Most Rev. Joseph C. Bambera, D.D., J.C.L.
Respect Life Mass – October 1, 2017
26th Sunday in Ordinary Time
Some time ago, Pope Francis shared these profound and challenging words: “Each day the Lord calls us to follow him with courage and fidelity. He has given us the great gift of choosing us as his disciples. He invites us to proclaim him with joy as the Risen one. But he asks us to do so not merely by our words but by the witness of our lives, in daily life.” … The Lord asks us to follow him but not merely with our words but by the witness of our lives.
In today’s gospel, Jesus tells a simple parable that serves as the foundation for the words of our Holy Father. … A man had two sons – and a vineyard that needs attention. Simple enough! … So the man asked the first son if he could give him a hand. “Sorry dad, I can’t do it today.” But in time, the son changed his mind and provided his father with the help that he needed. … Then the man approached the second son and asked for his help. “Sure dad, whatever you need me to do. I’m your man.” But the son never set foot in the vineyard. He was all talk. He did nothing to give life to his words. They were empty.

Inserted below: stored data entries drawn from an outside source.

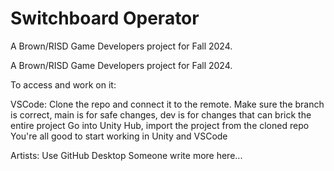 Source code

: # Switchboard Operator
A Brown/RISD Game Developers project for Fall 2024.

A Brown/RISD Game Developers project for Fall 2024.

To access and work on it:

VSCode: Clone the repo and connect it to the remote. Make sure the branch is correct, main is for safe changes, dev is for changes that can brick the entire project Go into Unity Hub, import the project from the cloned repo You're all good to start working in Unity and VSCode

Artists: Use GitHub Desktop Someone write more here...
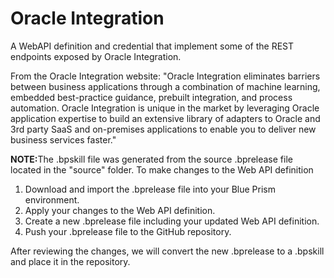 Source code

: # Oracle Integration
A WebAPI definition and credential that implement some of the REST endpoints exposed by Oracle Integration.

From the Oracle Integration website:
"Oracle Integration eliminates barriers between business applications through a combination of machine learning, embedded best-practice guidance, prebuilt integration, and process automation. Oracle Integration is unique in the market by leveraging Oracle application expertise to build an extensive library of adapters to Oracle and 3rd party SaaS and on-premises applications to enable you to deliver new business services faster."

<b>NOTE:</b>The .bpskill file was generated from the source .bprelease file located in the "source" folder. To make changes to the Web API definition

1. Download and import the .bprelease file into your Blue Prism environment.
2. Apply your changes to the Web API definition.
3. Create a new .bprelease file including your updated Web API definition.
4. Push your .bprelease file to the GitHub repository.

After reviewing the changes, we will convert the new .bprelease to a .bpskill and place it in the repository.
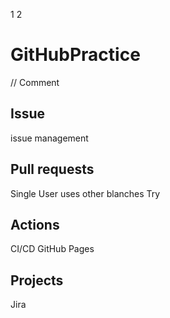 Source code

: 1
2
# GitHubPractice
// Comment
## Issue
issue management

## Pull requests
Single User uses other blanches
Try

## Actions
CI/CD
GitHub Pages

## Projects
Jira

Jesus concludes the parable by asking a question. Which of the two sons did his father’s will? … And we would all answer without hesitation: the first son – because despite his words, his actions revealed the depth of his love and compassion.
Jesus’ simple story of the two sons takes the gospel out the realm of the theoretical and places the mercy of God into the midst of our messy, complicated everyday lives. Compassion, mercy and respect are only words until our actions give full expression to those values in our relationships with others. Calling ourselves Christians and followers of Jesus means little until our lives express that identity in the values we uphold and the beliefs we live. Discipleship requires us to embrace the gospel as a set of idealistic assumptions or abstract concepts but as the rule by which we struggle to live our imperfect lives.
In short, today’s parable of the two sons is a devastating condemnation of those of us whose faith is confined to mere words and rituals. … It’s easy to say that we’re Christians – especially in a Church, where everybody else would likely join in the chorus. … It’s easy for me to profess on your behalf all that we believe. … But at some point, we have to live our faith. Wherever God has placed us in this journey of life, we have to give life to the gospel message of love, respect and forgiveness.
It is hardly by coincidence and surely a part of God’s plan that the Church offers this gospel challenge to us on the same day that it celebrates Respect Life Sunday. More than ever, our words must yield to actions if our world is ever to embrace the fundamental Christian belief that all of life is sacred and every life deserves to be treated with respect and dignity. … Just look at our world!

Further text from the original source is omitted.